**HOW TO COMPLETE THIS TASK**
Output nothing except the lines from the one containing "Main thread took 1.0119 seconds" through the final line of the data, both included, typed exactly, minus the pictures.

Saved entries:
::::::

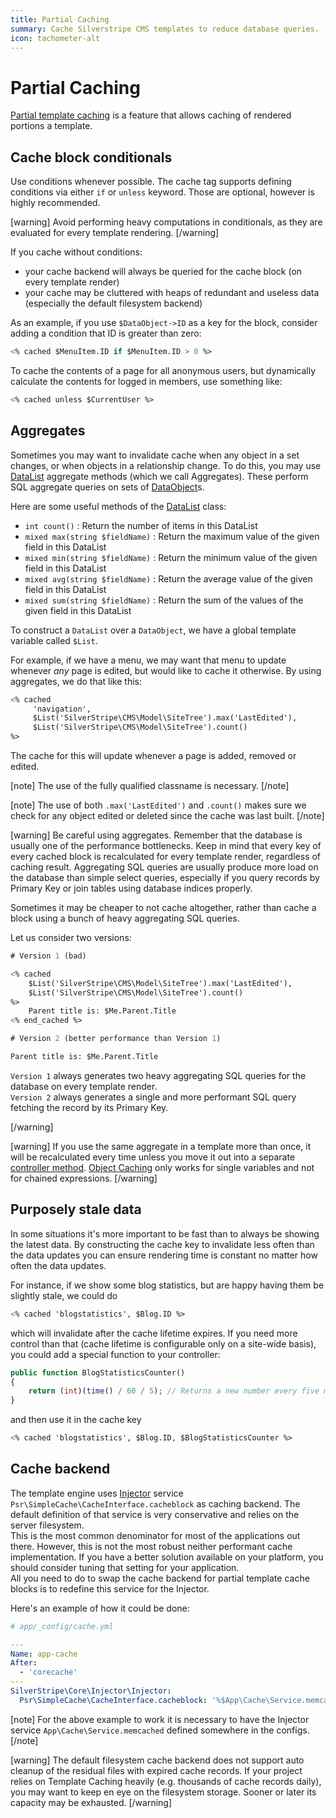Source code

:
 ```yaml
---
title: Partial Caching
summary: Cache Silverstripe CMS templates to reduce database queries.
icon: tachometer-alt
---
```


# Partial Caching

[Partial template caching](../templates/partial_template_caching) is a feature that allows caching of rendered portions a template.


## Cache block conditionals

Use conditions whenever possible. The cache tag supports defining conditions via either `if` or `unless` keyword.
Those are optional, however is highly recommended.

[warning]
Avoid performing heavy computations in conditionals, as they are evaluated for every template rendering.
[/warning]

If you cache without conditions:
  - your cache backend will always be queried for the cache block (on every template render)
  - your cache may be cluttered with heaps of redundant and useless data (especially the default filesystem backend)

As an example, if you use `$DataObject->ID` as a key for the block, consider adding a condition that ID is greater than zero:

```ss
<% cached $MenuItem.ID if $MenuItem.ID > 0 %>
```

To cache the contents of a page for all anonymous users, but dynamically calculate the contents for logged in members,
 use something like:

```ss
<% cached unless $CurrentUser %>
```


## Aggregates

Sometimes you may want to invalidate cache when any object in a set changes, or when objects in a relationship
change. To do this, you may use [DataList](api:SilverStripe\ORM\DataList) aggregate methods (which we call Aggregates).
These perform SQL aggregate queries on sets of [DataObject](api:SilverStripe\ORM\DataObject)s.

Here are some useful methods of the [DataList](api:SilverStripe\ORM\DataList) class:
  - `int count()` : Return the number of items in this DataList
  - `mixed max(string $fieldName)` : Return the maximum value of the given field in this DataList
  - `mixed min(string $fieldName)` : Return the minimum value of the given field in this DataList
  - `mixed avg(string $fieldName)` : Return the average value of the given field in this DataList
  - `mixed sum(string $fieldName)` : Return the sum of the values of the given field in this DataList

To construct a `DataList` over a `DataObject`, we have a global template variable called `$List`.

For example, if we have a menu, we may want that menu to update whenever _any_ page is edited, but would like to cache it
otherwise. By using aggregates, we do that like this:

```ss
<% cached
     'navigation',
     $List('SilverStripe\CMS\Model\SiteTree').max('LastEdited'),
     $List('SilverStripe\CMS\Model\SiteTree').count()
%>
```

The cache for this will update whenever a page is added, removed or edited.

[note]
The use of the fully qualified classname is necessary.
[/note]

[note]
The use of both `.max('LastEdited')` and `.count()` makes sure we check for any object
edited or deleted since the cache was last built.
[/note]

[warning]
Be careful using aggregates. Remember that the database is usually one of the performance bottlenecks.
Keep in mind that every key of every cached block is recalculated for every template render, regardless of caching
result. Aggregating SQL queries are usually produce more load on the database than simple select queries,
especially if you query records by Primary Key or join tables using database indices properly.

Sometimes it may be cheaper to not cache altogether, rather than cache a block using a bunch of heavy aggregating SQL
queries.

Let us consider two versions:

```ss
# Version 1 (bad)

<% cached
    $List('SilverStripe\CMS\Model\SiteTree').max('LastEdited'),
    $List('SilverStripe\CMS\Model\SiteTree').count()
%>
    Parent title is: $Me.Parent.Title
<% end_cached %>
```

```ss
# Version 2 (better performance than Version 1)

Parent title is: $Me.Parent.Title
```

`Version 1` always generates two heavy aggregating SQL queries for the database on every
template render.  
`Version 2` always generates a single and more performant SQL query fetching the record by its Primary Key.

[/warning]

[warning]
If you use the same aggregate in a template more than once, it will be recalculated every time
unless you move it out into a separate
[controller method](../templates/partial_template_caching/#cache-key-calculated-in-controller).
[Object Caching](../templates/caching/#object-caching) only works for single variables and not for chained expressions.
[/warning]


## Purposely stale data

In some situations it's more important to be fast than to always be showing the latest data. By constructing the cache
key to invalidate less often than the data updates you can ensure rendering time is constant no matter how often the
data updates.

For instance, if we show some blog statistics, but are happy having them be slightly stale, we could do


```ss
<% cached 'blogstatistics', $Blog.ID %>
```

which will invalidate after the cache lifetime expires. If you need more control than that (cache lifetime is
configurable only on a site-wide basis), you could add a special function to your controller:


```php
public function BlogStatisticsCounter() 
{
    return (int)(time() / 60 / 5); // Returns a new number every five minutes
}
```


and then use it in the cache key


```ss
<% cached 'blogstatistics', $Blog.ID, $BlogStatisticsCounter %>
```


## Cache backend

The template engine uses [Injector](../extending/injector) service `Psr\SimpleCache\CacheInterface.cacheblock` as
caching backend. The default definition of that service is very conservative and relies on the server filesystem.  
This is the most common denominator for most of the applications out there. However,
this is not the most robust neither performant cache implementation. If you have a better solution
available on your platform, you should consider tuning that setting for your application.  
All you need to do to swap the cache backend for partial template cache blocks is to redefine this service for the Injector.

Here's an example of how it could be done:

```yml
# app/_config/cache.yml

---
Name: app-cache
After:
  - 'corecache'
---
SilverStripe\Core\Injector\Injector:
  Psr\SimpleCache\CacheInterface.cacheblock: '%$App\Cache\Service.memcached'
```

[note]
For the above example to work it is necessary to have the Injector service `App\Cache\Service.memcached` defined somewhere in the configs.
[/note]

[warning]
The default filesystem cache backend does not support auto cleanup of the residual files with expired cache records.
If your project relies on Template Caching heavily (e.g. thousands of cache records daily), you may want to keep en eye on the
filesystem storage. Sooner or later its capacity may be exhausted.
[/warning]
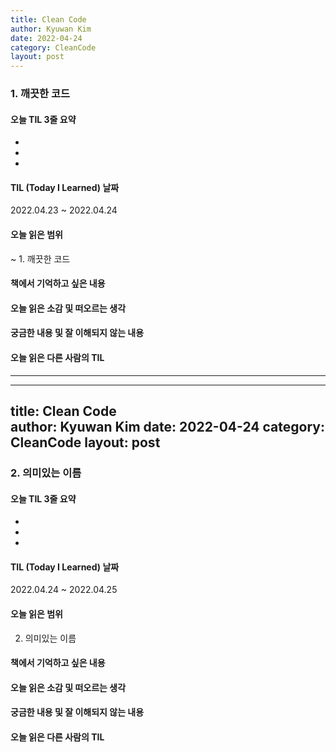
 ```yaml
---
title: Clean Code  
author: Kyuwan Kim
date: 2022-04-24
category: CleanCode
layout: post
---
```

### 1. 깨끗한 코드 

#### 오늘 TIL 3줄 요약  
- 
- 
- 

#### TIL (Today I Learned) 날짜 
2022.04.23 ~ 2022.04.24

#### 오늘 읽은 범위
~ 1. 깨끗한 코드 

#### 책에서 기억하고 싶은 내용

#### 오늘 읽은 소감 및 떠오르는 생각 

#### 궁금한 내용 및 잘 이해되지 않는 내용 

#### 오늘 읽은 다른 사람의 TIL

----------------------------------------------------------------

---
title: Clean Code  
author: Kyuwan Kim
date: 2022-04-24
category: CleanCode
layout: post
---
### 2. 의미있는 이름 

#### 오늘 TIL 3줄 요약  
- 
- 
- 

#### TIL (Today I Learned) 날짜 
2022.04.24 ~ 2022.04.25

#### 오늘 읽은 범위
 2. 의미있는 이름  

#### 책에서 기억하고 싶은 내용

#### 오늘 읽은 소감 및 떠오르는 생각 

#### 궁금한 내용 및 잘 이해되지 않는 내용 

#### 오늘 읽은 다른 사람의 TIL

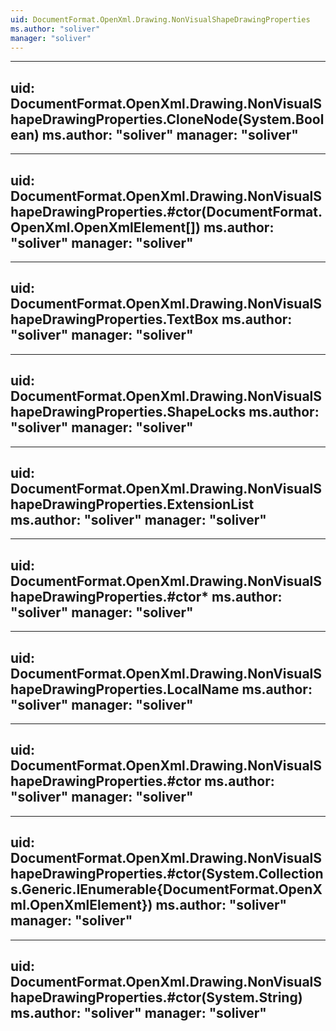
 ```yaml
---
uid: DocumentFormat.OpenXml.Drawing.NonVisualShapeDrawingProperties
ms.author: "soliver"
manager: "soliver"
---
```


---
uid: DocumentFormat.OpenXml.Drawing.NonVisualShapeDrawingProperties.CloneNode(System.Boolean)
ms.author: "soliver"
manager: "soliver"
---

---
uid: DocumentFormat.OpenXml.Drawing.NonVisualShapeDrawingProperties.#ctor(DocumentFormat.OpenXml.OpenXmlElement[])
ms.author: "soliver"
manager: "soliver"
---

---
uid: DocumentFormat.OpenXml.Drawing.NonVisualShapeDrawingProperties.TextBox
ms.author: "soliver"
manager: "soliver"
---

---
uid: DocumentFormat.OpenXml.Drawing.NonVisualShapeDrawingProperties.ShapeLocks
ms.author: "soliver"
manager: "soliver"
---

---
uid: DocumentFormat.OpenXml.Drawing.NonVisualShapeDrawingProperties.ExtensionList
ms.author: "soliver"
manager: "soliver"
---

---
uid: DocumentFormat.OpenXml.Drawing.NonVisualShapeDrawingProperties.#ctor*
ms.author: "soliver"
manager: "soliver"
---

---
uid: DocumentFormat.OpenXml.Drawing.NonVisualShapeDrawingProperties.LocalName
ms.author: "soliver"
manager: "soliver"
---

---
uid: DocumentFormat.OpenXml.Drawing.NonVisualShapeDrawingProperties.#ctor
ms.author: "soliver"
manager: "soliver"
---

---
uid: DocumentFormat.OpenXml.Drawing.NonVisualShapeDrawingProperties.#ctor(System.Collections.Generic.IEnumerable{DocumentFormat.OpenXml.OpenXmlElement})
ms.author: "soliver"
manager: "soliver"
---

---
uid: DocumentFormat.OpenXml.Drawing.NonVisualShapeDrawingProperties.#ctor(System.String)
ms.author: "soliver"
manager: "soliver"
---

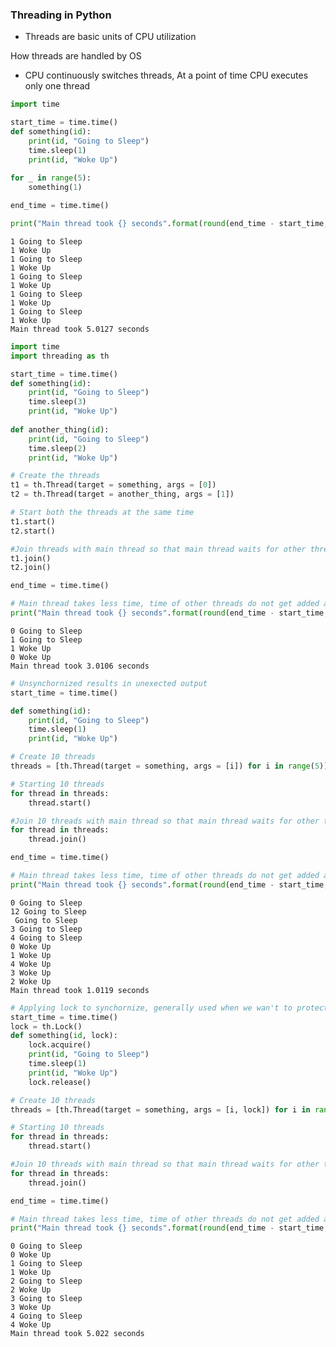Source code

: ### Threading in Python

- Threads are basic units of CPU utilization

How threads are handled by OS
- CPU continuously switches threads, At a point of time CPU executes only one thread


```python
import time

start_time = time.time()
def something(id):
    print(id, "Going to Sleep")
    time.sleep(1)
    print(id, "Woke Up")
    
for _ in range(5):
    something(1)

end_time = time.time()

print("Main thread took {} seconds".format(round(end_time - start_time, 4)))
```

    1 Going to Sleep
    1 Woke Up
    1 Going to Sleep
    1 Woke Up
    1 Going to Sleep
    1 Woke Up
    1 Going to Sleep
    1 Woke Up
    1 Going to Sleep
    1 Woke Up
    Main thread took 5.0127 seconds



```python
import time
import threading as th

start_time = time.time()
def something(id):
    print(id, "Going to Sleep")
    time.sleep(3)
    print(id, "Woke Up")
    
def another_thing(id):
    print(id, "Going to Sleep")
    time.sleep(2)
    print(id, "Woke Up")

# Create the threads
t1 = th.Thread(target = something, args = [0])
t2 = th.Thread(target = another_thing, args = [1])

# Start both the threads at the same time
t1.start()
t2.start()

#Join threads with main thread so that main thread waits for other threads to execute
t1.join()
t2.join()

end_time = time.time()

# Main thread takes less time, time of other threads do not get added as they ran simultenously
print("Main thread took {} seconds".format(round(end_time - start_time, 4))) 
```

    0 Going to Sleep
    1 Going to Sleep
    1 Woke Up
    0 Woke Up
    Main thread took 3.0106 seconds



```python
# Unsynchornized results in unexected output
start_time = time.time()

def something(id):
    print(id, "Going to Sleep")
    time.sleep(1)
    print(id, "Woke Up")

# Create 10 threads
threads = [th.Thread(target = something, args = [i]) for i in range(5)]

# Starting 10 threads
for thread in threads:
    thread.start()

#Join 10 threads with main thread so that main thread waits for other threads to execute
for thread in threads:
    thread.join()

end_time = time.time()

# Main thread takes less time, time of other threads do not get added as they ran simultenously
print("Main thread took {} seconds".format(round(end_time - start_time, 4))) 
```

    0 Going to Sleep
    12 Going to Sleep
     Going to Sleep
    3 Going to Sleep
    4 Going to Sleep
    0 Woke Up
    1 Woke Up
    4 Woke Up
    3 Woke Up
    2 Woke Up
    Main thread took 1.0119 seconds



```python
# Applying lock to synchornize, generally used when we wan't to protect something from unsynchornized access
start_time = time.time()
lock = th.Lock()
def something(id, lock):
    lock.acquire()
    print(id, "Going to Sleep")
    time.sleep(1)
    print(id, "Woke Up")
    lock.release()

# Create 10 threads
threads = [th.Thread(target = something, args = [i, lock]) for i in range(5)]

# Starting 10 threads
for thread in threads:
    thread.start()

#Join 10 threads with main thread so that main thread waits for other threads to execute
for thread in threads:
    thread.join()

end_time = time.time()

# Main thread takes less time, time of other threads do not get added as they ran simultenously
print("Main thread took {} seconds".format(round(end_time - start_time, 4))) 
```

    0 Going to Sleep
    0 Woke Up
    1 Going to Sleep
    1 Woke Up
    2 Going to Sleep
    2 Woke Up
    3 Going to Sleep
    3 Woke Up
    4 Going to Sleep
    4 Woke Up
    Main thread took 5.022 seconds

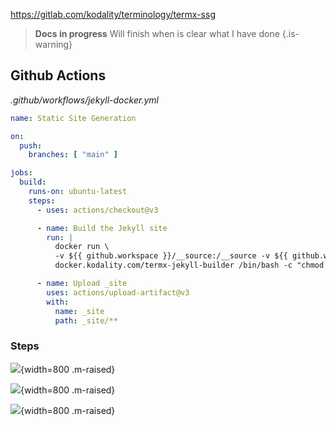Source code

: https://gitlab.com/kodality/terminology/termx-ssg

> **Docs in progress** 
> Will finish when is clear what I have done
{.is-warning}

## Github Actions
*.github/workflows/jekyll-docker.yml*
```yaml
name: Static Site Generation

on:
  push:
    branches: [ "main" ]

jobs:
  build:
    runs-on: ubuntu-latest
    steps:
      - uses: actions/checkout@v3

      - name: Build the Jekyll site
        run: |
          docker run \
          -v ${{ github.workspace }}/__source:/__source -v ${{ github.workspace }}/_site:/template/_site  \
          docker.kodality.com/termx-jekyll-builder /bin/bash -c "chmod -R 777 ./_generate.sh && ./_generate.sh"

      - name: Upload _site
        uses: actions/upload-artifact@v3
        with:
          name: _site
          path: _site/**
```


### Steps
![](files/166/2023-11-02_13-52.png){width=800 .m-raised}

![](files/166/2023-11-02_13-53.png){width=800 .m-raised}

![](files/166/2023-11-02_13-54.png){width=800 .m-raised}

::::::

**ANSWER TO THE PROBLEM**
    Main thread took 1.0119 seconds



```python
# Applying lock to synchornize, generally used when we wan't to protect something from unsynchornized access
start_time = time.time()
lock = th.Lock()
def something(id, lock):
    lock.acquire()
    print(id, "Going to Sleep")
    time.sleep(1)
    print(id, "Woke Up")
    lock.release()

# Create 10 threads
threads = [th.Thread(target = something, args = [i, lock]) for i in range(5)]

# Starting 10 threads
for thread in threads:
    thread.start()

#Join 10 threads with main thread so that main thread waits for other threads to execute
for thread in threads:
    thread.join()

end_time = time.time()

# Main thread takes less time, time of other threads do not get added as they ran simultenously
print("Main thread took {} seconds".format(round(end_time - start_time, 4))) 
```

    0 Going to Sleep
    0 Woke Up
    1 Going to Sleep
    1 Woke Up
    2 Going to Sleep
    2 Woke Up
    3 Going to Sleep
    3 Woke Up
    4 Going to Sleep
    4 Woke Up
    Main thread took 5.022 seconds

Source code

: https://gitlab.com/kodality/terminology/termx-ssg

> **Docs in progress** 
> Will finish when is clear what I have done
{.is-warning}

## Github Actions
*.github/workflows/jekyll-docker.yml*
```yaml
name: Static Site Generation

on:
  push:
    branches: [ "main" ]

jobs:
  build:
    runs-on: ubuntu-latest
    steps:
      - uses: actions/checkout@v3

      - name: Build the Jekyll site
        run: |
          docker run \
          -v ${{ github.workspace }}/__source:/__source -v ${{ github.workspace }}/_site:/template/_site  \
          docker.kodality.com/termx-jekyll-builder /bin/bash -c "chmod -R 777 ./_generate.sh && ./_generate.sh"

      - name: Upload _site
        uses: actions/upload-artifact@v3
        with:
          name: _site
          path: _site/**
```


### Steps
![](files/166/2023-11-02_13-52.png){width=800 .m-raised}

![](files/166/2023-11-02_13-53.png){width=800 .m-raised}

![](files/166/2023-11-02_13-54.png){width=800 .m-raised}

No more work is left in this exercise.